Трёхкопеечных экономий ты грехом тогда не считал, «зайца» вёз тринадцатый номер, укоризненно скрежетал, и врывались не по ранжиру, продираясь в проём дверной, безбилетные пассажиры, подстрекаемые страной. А когда наконец стихали вопли ржавого колеса, воздух ласковый колыхали соловьиные голоса. Из колоды судьбы наброски, завлекая, метал Ростов. Край жилья – переулок Днепровский, дальше – рощи. Сады. Простор. Беспредельная мнилась даль там, где наглел исполинский лопух, обведённые ветхим асфальтом, тополя не скупились на пух. Город юности мягко стелет, после – валит на «се ля ви», то ли в Индию улетели, то ли вымерли соловьи. Всем ли басням нужны морали, если сдвинулся край земли… Рельсы старые разобрали, рощи исподволь извели. Где бродил до утра с гитарой, как поганки взросли этажи… Всё ещё образуется, старый, не беда, что тебе не дожить. Снизойдёт благодать даровая на приблуду другого, потом… Здесь когда-то ходили трамваи, скрежеща на изгибе крутом.

 

Настоящее все чаще принимает образ небоскреба, поглотителя меры. Человек в городе своего детства становится ему несоразмерным, слишком малой силой. Ему начинает казаться, что в лице высоких каменных домов его окружают Иваны, родства не помнящие, не хранящие в файлах памяти городского прошлого. Так настоящее и будущее становятся плоскостью, за спиной у которой обрыв, а на краю обрыва, постепенно сползая вниз, отчаянно рубит свои строки-ступени наш лирический герой.

 

В небо не хочется,

в землю не верится...

Время без отчества

без толку вертится…

(Эллионора Леончик)

 

К слову, отчество у нашего времени советское; от него проще отказаться, чем тащить в новую квартиру на тридцать каком-то этаже. Время наследников ещё не пришло.

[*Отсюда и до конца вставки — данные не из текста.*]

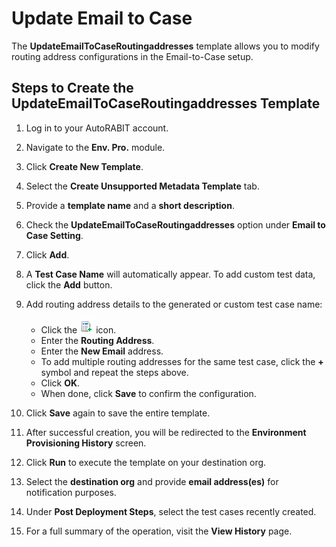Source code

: # Update Email to Case

The **UpdateEmailToCaseRoutingaddresses** template allows you to modify routing address configurations in the Email-to-Case setup.

## Steps to Create the UpdateEmailToCaseRoutingaddresses Template

1. Log in to your AutoRABIT account.
2. Navigate to the **Env. Pro.** module.
3. Click **Create New Template**.
4. Select the **Create Unsupported Metadata Template** tab.
5. Provide a **template name** and a **short description**.
6. Check the **UpdateEmailToCaseRoutingaddresses** option under **Email to Case Setting**.
7. Click **Add**.

8. A **Test Case Name** will automatically appear. To add custom test data, click the **Add** button.

9. Add routing address details to the generated or custom test case name:
   - Click the ![Routing Address Icon](../../../../../../.gitbook/assets/image%20(68).png) icon.
   - Enter the **Routing Address**.
   - Enter the **New Email** address.
   - To add multiple routing addresses for the same test case, click the **+** symbol and repeat the steps above.
   - Click **OK**.
   - When done, click **Save** to confirm the configuration.

10. Click **Save** again to save the entire template.
11. After successful creation, you will be redirected to the **Environment Provisioning History** screen.
12. Click **Run** to execute the template on your destination org.
13. Select the **destination org** and provide **email address(es)** for notification purposes.
14. Under **Post Deployment Steps**, select the test cases recently created.
15. For a full summary of the operation, visit the **View History** page.

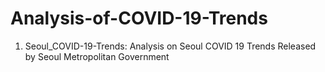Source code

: # Analysis-of-COVID-19-Trends
1. Seoul_COVID-19-Trends: Analysis on Seoul COVID 19 Trends Released by Seoul Metropolitan Government
 
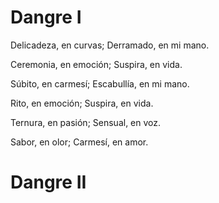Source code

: # Dangre I

Delicadeza, en curvas;
Derramado, en mi mano.

Ceremonia, en emoción;
Suspira, en vida.

Súbito, en carmesí;
Escabullía, en mi mano.

Rito, en emoción;
Suspira, en vida.

Ternura, en pasión;
Sensual, en voz.

Sabor, en olor;
Carmesí, en amor.

# Dangre II

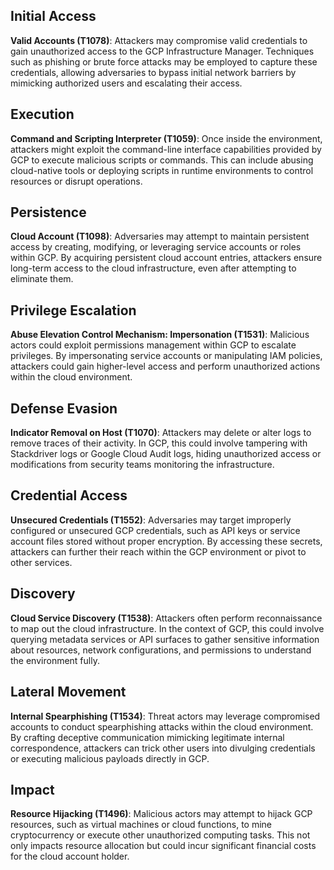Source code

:## Initial Access

**Valid Accounts (T1078)**: Attackers may compromise valid credentials to gain unauthorized access to the GCP Infrastructure Manager. Techniques such as phishing or brute force attacks may be employed to capture these credentials, allowing adversaries to bypass initial network barriers by mimicking authorized users and escalating their access.

## Execution

**Command and Scripting Interpreter (T1059)**: Once inside the environment, attackers might exploit the command-line interface capabilities provided by GCP to execute malicious scripts or commands. This can include abusing cloud-native tools or deploying scripts in runtime environments to control resources or disrupt operations.

## Persistence

**Cloud Account (T1098)**: Adversaries may attempt to maintain persistent access by creating, modifying, or leveraging service accounts or roles within GCP. By acquiring persistent cloud account entries, attackers ensure long-term access to the cloud infrastructure, even after attempting to eliminate them.

## Privilege Escalation

**Abuse Elevation Control Mechanism: Impersonation (T1531)**: Malicious actors could exploit permissions management within GCP to escalate privileges. By impersonating service accounts or manipulating IAM policies, attackers could gain higher-level access and perform unauthorized actions within the cloud environment.

## Defense Evasion

**Indicator Removal on Host (T1070)**: Attackers may delete or alter logs to remove traces of their activity. In GCP, this could involve tampering with Stackdriver logs or Google Cloud Audit logs, hiding unauthorized access or modifications from security teams monitoring the infrastructure.

## Credential Access

**Unsecured Credentials (T1552)**: Adversaries may target improperly configured or unsecured GCP credentials, such as API keys or service account files stored without proper encryption. By accessing these secrets, attackers can further their reach within the GCP environment or pivot to other services.

## Discovery

**Cloud Service Discovery (T1538)**: Attackers often perform reconnaissance to map out the cloud infrastructure. In the context of GCP, this could involve querying metadata services or API surfaces to gather sensitive information about resources, network configurations, and permissions to understand the environment fully.

## Lateral Movement

**Internal Spearphishing (T1534)**: Threat actors may leverage compromised accounts to conduct spearphishing attacks within the cloud environment. By crafting deceptive communication mimicking legitimate internal correspondence, attackers can trick other users into divulging credentials or executing malicious payloads directly in GCP.

## Impact

**Resource Hijacking (T1496)**: Malicious actors may attempt to hijack GCP resources, such as virtual machines or cloud functions, to mine cryptocurrency or execute other unauthorized computing tasks. This not only impacts resource allocation but could incur significant financial costs for the cloud account holder.
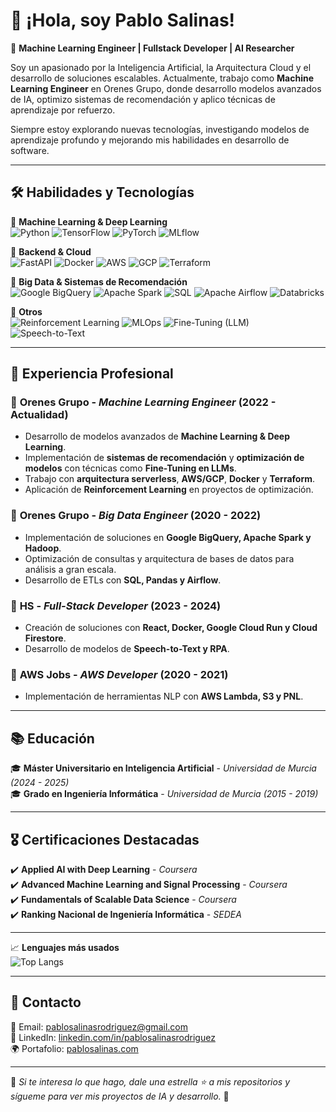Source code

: # 👋 ¡Hola, soy Pablo Salinas!

🚀 **Machine Learning Engineer | Fullstack Developer | AI Researcher**

Soy un apasionado por la Inteligencia Artificial, la Arquitectura Cloud y el desarrollo de soluciones escalables. Actualmente, trabajo como **Machine Learning Engineer** en Orenes Grupo, donde desarrollo modelos avanzados de IA, optimizo sistemas de recomendación y aplico técnicas de aprendizaje por refuerzo.

Siempre estoy explorando nuevas tecnologías, investigando modelos de aprendizaje profundo y mejorando mis habilidades en desarrollo de software.

---

## 🛠 **Habilidades y Tecnologías**
🔹 **Machine Learning & Deep Learning**  
![Python](https://img.shields.io/badge/Python-3776AB?style=for-the-badge&logo=python&logoColor=white)
![TensorFlow](https://img.shields.io/badge/TensorFlow-FF6F00?style=for-the-badge&logo=tensorflow&logoColor=white)
![PyTorch](https://img.shields.io/badge/PyTorch-EE4C2C?style=for-the-badge&logo=pytorch&logoColor=white)
![MLflow](https://img.shields.io/badge/MLflow-02569B?style=for-the-badge&logo=mlflow&logoColor=white)

🔹 **Backend & Cloud**  
![FastAPI](https://img.shields.io/badge/FastAPI-009688?style=for-the-badge&logo=fastapi&logoColor=white)
![Docker](https://img.shields.io/badge/Docker-2496ED?style=for-the-badge&logo=docker&logoColor=white)
![AWS](https://img.shields.io/badge/AWS-FF9900?style=for-the-badge&logo=amazon-aws&logoColor=white)
![GCP](https://img.shields.io/badge/GCP-4285F4?style=for-the-badge&logo=google-cloud&logoColor=white)
![Terraform](https://img.shields.io/badge/Terraform-844FBA?style=for-the-badge&logo=terraform&logoColor=white)

🔹 **Big Data & Sistemas de Recomendación**  
![Google BigQuery](https://img.shields.io/badge/BigQuery-669DF6?style=for-the-badge&logo=google-cloud&logoColor=white)
![Apache Spark](https://img.shields.io/badge/Spark-E25A1C?style=for-the-badge&logo=apache-spark&logoColor=white)
![SQL](https://img.shields.io/badge/SQL-4479A1?style=for-the-badge&logo=sqlite&logoColor=white)
![Apache Airflow](https://img.shields.io/badge/Airflow-017CEE?style=for-the-badge&logo=apache-airflow&logoColor=white)
![Databricks](https://img.shields.io/badge/Databricks-FF3621?style=for-the-badge&logo=databricks&logoColor=white)

🔹 **Otros**  
![Reinforcement Learning](https://img.shields.io/badge/Reinforcement_Learning-FF4C4C?style=for-the-badge)
![MLOps](https://img.shields.io/badge/MLOps-1A5276?style=for-the-badge)
![Fine-Tuning (LLM)](https://img.shields.io/badge/Fine--Tuning_LLM-8A2BE2?style=for-the-badge)
![Speech-to-Text](https://img.shields.io/badge/Speech--to--Text-3E8EDE?style=for-the-badge)

---

## 💼 **Experiencia Profesional**
### 🏢 **Orenes Grupo** - *Machine Learning Engineer* (2022 - Actualidad)
- Desarrollo de modelos avanzados de **Machine Learning & Deep Learning**.
- Implementación de **sistemas de recomendación** y **optimización de modelos** con técnicas como **Fine-Tuning en LLMs**.
- Trabajo con **arquitectura serverless**, **AWS/GCP**, **Docker** y **Terraform**.
- Aplicación de **Reinforcement Learning** en proyectos de optimización.

### 🏢 **Orenes Grupo** - *Big Data Engineer* (2020 - 2022)
- Implementación de soluciones en **Google BigQuery, Apache Spark y Hadoop**.
- Optimización de consultas y arquitectura de bases de datos para análisis a gran escala.
- Desarrollo de ETLs con **SQL, Pandas y Airflow**.

### 🏢 **HS** - *Full-Stack Developer* (2023 - 2024)
- Creación de soluciones con **React, Docker, Google Cloud Run y Cloud Firestore**.
- Desarrollo de modelos de **Speech-to-Text y RPA**.

### 🏢 **AWS Jobs** - *AWS Developer* (2020 - 2021)
- Implementación de herramientas NLP con **AWS Lambda, S3 y PNL**.

---

## 📚 **Educación**
🎓 **Máster Universitario en Inteligencia Artificial** - *Universidad de Murcia* *(2024 - 2025)*  
🎓 **Grado en Ingeniería Informática** - *Universidad de Murcia* *(2015 - 2019)*  

---

## 🎖 **Certificaciones Destacadas**
✔️ **Applied AI with Deep Learning** - *Coursera*  
✔️ **Advanced Machine Learning and Signal Processing** - *Coursera*  
✔️ **Fundamentals of Scalable Data Science** - *Coursera*  
✔️ **Ranking Nacional de Ingeniería Informática** - *SEDEA*  

---

📈 **Lenguajes más usados**  
![Top Langs](https://github-readme-stats.vercel.app/api/top-langs/?username=PablitoSalinero&layout=compact&theme=tokyonight)

---

## 📩 **Contacto**
📧 Email: [pablosalinasrodriguez@gmail.com](mailto:pablosalinasrodriguez@gmail.com)  
🔗 LinkedIn: [linkedin.com/in/pablosalinasrodriguez](https://www.linkedin.com/in/pablosalinasrodriguez)  
🌍 Portafolio: [pablosalinas.com](https://pablosalinas.com)  

---

🌟 *Si te interesa lo que hago, dale una estrella ⭐ a mis repositorios y sígueme para ver mis proyectos de IA y desarrollo.* 🚀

Есть такая околопсихологическая игра: «Кто я в этой картинке?» Ведь на изображении любого времени обязательно должен быть собирательный образ поэта. Попробуем собрать.

 

В этой блудливой толпе нет ничего твоего,

В этом тексте ты вроде ляпсуса-опечатки.

Но почему-то затянут в шумное торжество

Нерасчлененной массы, пустопорожней клетчатки.

 

Сделаешь робкий шаг лестницей без перил

И, отстранив попутно конферансье-шалопая,

«Ну и так далее», – скажешь, как Хлебников говорил,

Речь свою обрывая и в темноту отступая...

(Леонид Григорьян)

 

Сбивает спесь романтики и предельно трезвая реплика Валерия Рыльцова:

 

Хотя теперь цена – пятак и машинистам, и мытарствам, да всё не попадаем в такт с медвежьим шагом государства. С царапинами вместо ран, мы светлячки, а не светила, нам, чтобы выйти в мастера, адреналина не хватило. Мы жизнь прогрезили впотьмах, мы так и не дождались света, но в исторических томах страницы выдраны про это. Где мировой пожар гудел, нам – уцелевшим погорельцам – размер нерукотворных дел – километровый столб у рельсов. Бреду, пристрастие храня к цветущим женщинам и вишням, моё бессмертие меня переживёт на месяц с лишним. И если вправду век такой – бег до разрыва сухожилий, никто нас не возьмёт в покой. А света мы не заслужили.

 

В ткани современной поэзии не наблюдается никаких «мы», только россыпь одиноких «я». Ни единомышленников, ни даже противников – только «я» и «они». От всего этого появляется чувство непоправимого, незыблемого одиночества. Нина Огнева:

 

…Всепреданная челядь

костра, и Вечности кума – я жду. Осеннего безумья

зудит неутомимый зуммер и полны всходов закрома.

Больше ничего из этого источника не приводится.